[THE DATA — start]

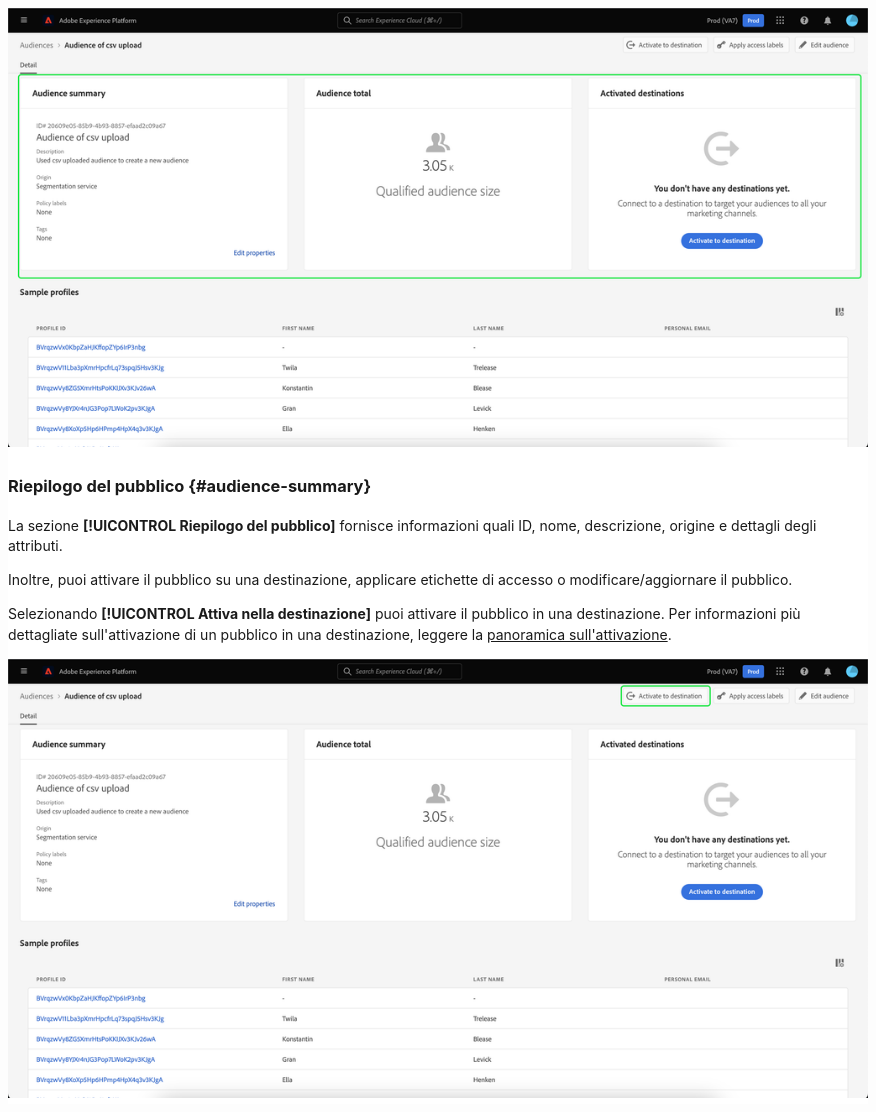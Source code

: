 ![Viene visualizzata la pagina dei dettagli del pubblico. Le schede Riepilogo pubblico, Totale pubblico e Destinazioni attivate sono evidenziate.](../images/ui/audience-portal/audience-details-summary.png)

### Riepilogo del pubblico {#audience-summary}

La sezione **[!UICONTROL Riepilogo del pubblico]** fornisce informazioni quali ID, nome, descrizione, origine e dettagli degli attributi.

Inoltre, puoi attivare il pubblico su una destinazione, applicare etichette di accesso o modificare/aggiornare il pubblico.

Selezionando **[!UICONTROL Attiva nella destinazione]** puoi attivare il pubblico in una destinazione. Per informazioni più dettagliate sull&#39;attivazione di un pubblico in una destinazione, leggere la [panoramica sull&#39;attivazione](../../destinations/ui/activation-overview.md).

![Il pulsante Attiva nella destinazione è evidenziato.](../images/ui/audience-portal/audience-details-activate.png)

[THE DATA — finish]

- TASK BRIEF: From the line containing "Selezionando **[!UICONTROL Attiva" through the last line of the entries above, print every line exactly, including both ends, and nothing else.

- WRITTEN SOLUTION:
Selezionando **[!UICONTROL Attiva nella destinazione]** puoi attivare il pubblico in una destinazione. Per informazioni più dettagliate sull&#39;attivazione di un pubblico in una destinazione, leggere la [panoramica sull&#39;attivazione](../../destinations/ui/activation-overview.md).

![Il pulsante Attiva nella destinazione è evidenziato.](../images/ui/audience-portal/audience-details-activate.png)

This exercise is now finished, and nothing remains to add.